EXERCISE INSTRUCTIONS -
Please print the entries below exactly, from the line with "- **RF6**: o usuário" through the line with "- **RF11**: o", including both of those lines and leaving out all others.

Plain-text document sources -
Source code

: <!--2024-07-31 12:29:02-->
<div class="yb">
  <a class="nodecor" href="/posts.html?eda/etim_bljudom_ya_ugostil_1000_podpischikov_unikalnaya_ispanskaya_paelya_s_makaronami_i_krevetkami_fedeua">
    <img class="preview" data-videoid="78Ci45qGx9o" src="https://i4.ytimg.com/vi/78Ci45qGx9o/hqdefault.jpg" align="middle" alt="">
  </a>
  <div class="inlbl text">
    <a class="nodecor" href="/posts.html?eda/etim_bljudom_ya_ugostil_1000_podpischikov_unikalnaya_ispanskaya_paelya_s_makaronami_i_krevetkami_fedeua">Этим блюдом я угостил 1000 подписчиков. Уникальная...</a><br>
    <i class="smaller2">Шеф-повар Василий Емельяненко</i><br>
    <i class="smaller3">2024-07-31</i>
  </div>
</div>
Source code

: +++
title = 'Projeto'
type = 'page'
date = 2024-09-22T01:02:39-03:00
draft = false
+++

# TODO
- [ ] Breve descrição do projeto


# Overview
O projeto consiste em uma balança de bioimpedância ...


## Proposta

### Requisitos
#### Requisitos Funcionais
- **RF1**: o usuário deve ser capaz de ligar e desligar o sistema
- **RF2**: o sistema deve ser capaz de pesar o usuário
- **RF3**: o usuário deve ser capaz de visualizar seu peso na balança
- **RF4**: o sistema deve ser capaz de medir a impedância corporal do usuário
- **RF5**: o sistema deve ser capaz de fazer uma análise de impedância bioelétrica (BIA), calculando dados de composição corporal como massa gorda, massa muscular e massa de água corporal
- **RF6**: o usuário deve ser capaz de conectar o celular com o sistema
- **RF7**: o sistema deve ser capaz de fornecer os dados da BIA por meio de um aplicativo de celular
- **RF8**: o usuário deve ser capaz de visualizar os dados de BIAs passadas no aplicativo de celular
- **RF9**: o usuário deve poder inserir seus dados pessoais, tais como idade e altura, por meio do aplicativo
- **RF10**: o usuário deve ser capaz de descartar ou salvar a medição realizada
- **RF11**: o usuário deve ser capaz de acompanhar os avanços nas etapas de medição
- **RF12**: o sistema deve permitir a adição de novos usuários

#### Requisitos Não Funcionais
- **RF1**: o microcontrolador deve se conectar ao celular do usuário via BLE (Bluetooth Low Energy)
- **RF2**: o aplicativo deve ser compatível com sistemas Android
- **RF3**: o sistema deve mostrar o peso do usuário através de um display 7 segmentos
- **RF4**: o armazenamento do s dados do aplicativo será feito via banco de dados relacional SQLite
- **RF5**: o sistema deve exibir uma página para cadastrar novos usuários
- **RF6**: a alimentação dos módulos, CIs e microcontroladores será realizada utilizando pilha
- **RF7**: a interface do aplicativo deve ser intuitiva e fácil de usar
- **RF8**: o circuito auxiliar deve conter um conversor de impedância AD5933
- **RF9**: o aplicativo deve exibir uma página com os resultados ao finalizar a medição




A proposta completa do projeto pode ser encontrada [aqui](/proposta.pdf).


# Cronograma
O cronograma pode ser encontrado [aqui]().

RESULT BELOW -
- **RF6**: o usuário deve ser capaz de conectar o celular com o sistema
- **RF7**: o sistema deve ser capaz de fornecer os dados da BIA por meio de um aplicativo de celular
- **RF8**: o usuário deve ser capaz de visualizar os dados de BIAs passadas no aplicativo de celular
- **RF9**: o usuário deve poder inserir seus dados pessoais, tais como idade e altura, por meio do aplicativo
- **RF10**: o usuário deve ser capaz de descartar ou salvar a medição realizada
- **RF11**: o usuário deve ser capaz de acompanhar os avanços nas etapas de medição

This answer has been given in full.